Comparative transcriptome analysis revealed the role and mechanism of a FeoC-like LuxR-type regulator in intracellular survival of Aeromonas hydrophila

Abstract

A. hydrophila is one of the most important pathogens in the aquaculture industry, and its drug-resistant strains continue to emerge due to the irregular use of drugs. Previous studies found A. hydrophila could survive in fish macrophages, so it was speculated that A. hydrophila may hide in host macrophages to escape the killing of drugs and other antibacterial factors. The mechanism of A. hydrophila survival in fish macrophages is worthy of further study. In this study, the expression of a FeoC-like LuxR-type regulator was stable silenced by shRNA to construct the silencing strain feoC-RNAi. And the intracellular survival rate of feoC-RNAi decreased by about 67.5% compared with that of the wild-type strain. Comprehensive transcriptome analysis suggested that this FeoC-like LuxR-type regulator may regulate at least 1286 genes. According to GO and KEGG analysis of these 1286 DEGs, it can be speculated that this regulator may affect A. hydrophila intracellular survival by regulating bacterial metal ion metabolism, chemotaxis, type IV pilus biogenesis and binding, then further regulate the bacterial intracellular survival. Further comparison on biological phenotype of A. hydrophila B11 and feoC-RNAi revealed this FeoC-like LuxR-type regulator could regulate the expression of genes related to iron and magnesium metabolism and greatly affect bacterial growth under the limited magnesium concentration, but has no effect on bacterial growth under the limited iron concentration.

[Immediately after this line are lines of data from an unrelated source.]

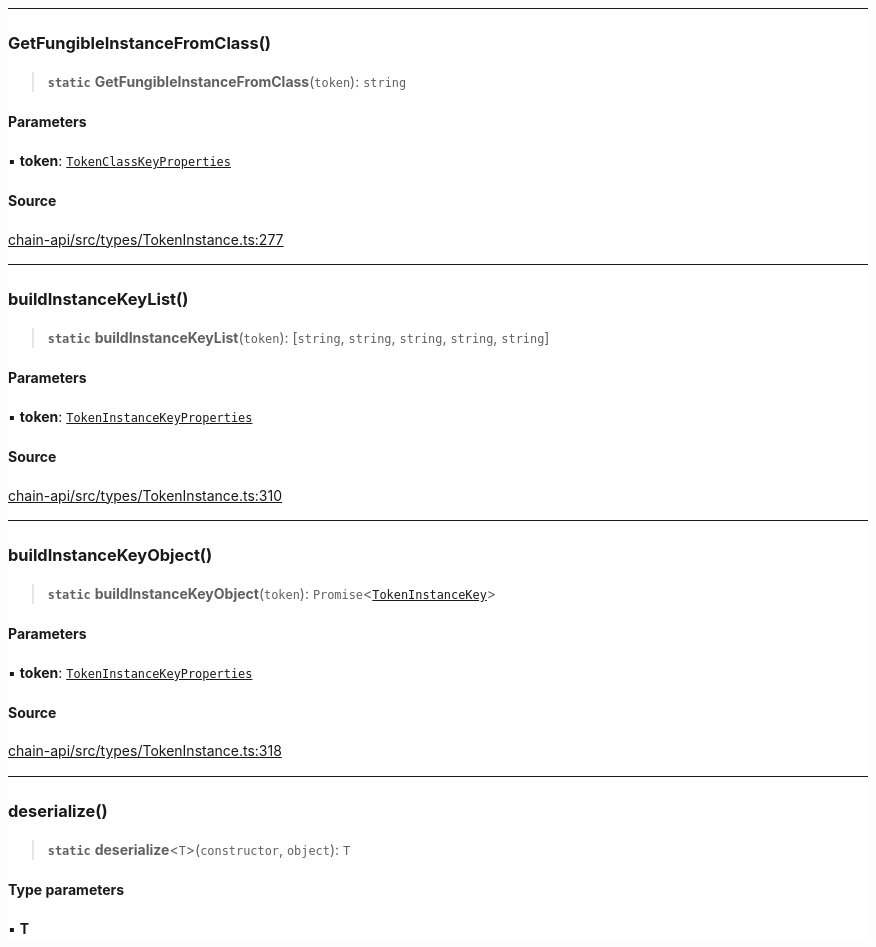 ***

### GetFungibleInstanceFromClass()

> **`static`** **GetFungibleInstanceFromClass**(`token`): `string`

#### Parameters

▪ **token**: [`TokenClassKeyProperties`](../interfaces/TokenClassKeyProperties.md)

#### Source

[chain-api/src/types/TokenInstance.ts:277](https://github.com/GalaChain/sdk/blob/bcbbb18/chain-api/src/types/TokenInstance.ts#L277)

***

### buildInstanceKeyList()

> **`static`** **buildInstanceKeyList**(`token`): [`string`, `string`, `string`, `string`, `string`]

#### Parameters

▪ **token**: [`TokenInstanceKeyProperties`](../interfaces/TokenInstanceKeyProperties.md)

#### Source

[chain-api/src/types/TokenInstance.ts:310](https://github.com/GalaChain/sdk/blob/bcbbb18/chain-api/src/types/TokenInstance.ts#L310)

***

### buildInstanceKeyObject()

> **`static`** **buildInstanceKeyObject**(`token`): `Promise`\<[`TokenInstanceKey`](TokenInstanceKey.md)\>

#### Parameters

▪ **token**: [`TokenInstanceKeyProperties`](../interfaces/TokenInstanceKeyProperties.md)

#### Source

[chain-api/src/types/TokenInstance.ts:318](https://github.com/GalaChain/sdk/blob/bcbbb18/chain-api/src/types/TokenInstance.ts#L318)

***

### deserialize()

> **`static`** **deserialize**\<`T`\>(`constructor`, `object`): `T`

#### Type parameters

▪ **T**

And inhibited expression of this FeoC-like LuxR-type regulator led to a decrease in chemotactic ability of A. hydrophila by about 60%, disappearance of pilus, and a decrease in adhesion by about 50%. So a conclusion could be made that this FeoC-like LuxR-type regulator might play a vital role in regulating the uptake of magnesium and the homeostasis of magnesium and iron, and chemotaxis, type IV pilus biogenesis and adhesion of A. hydrophila, then further protect bacteria from the microbicidal actions and keep survival in host macrophages.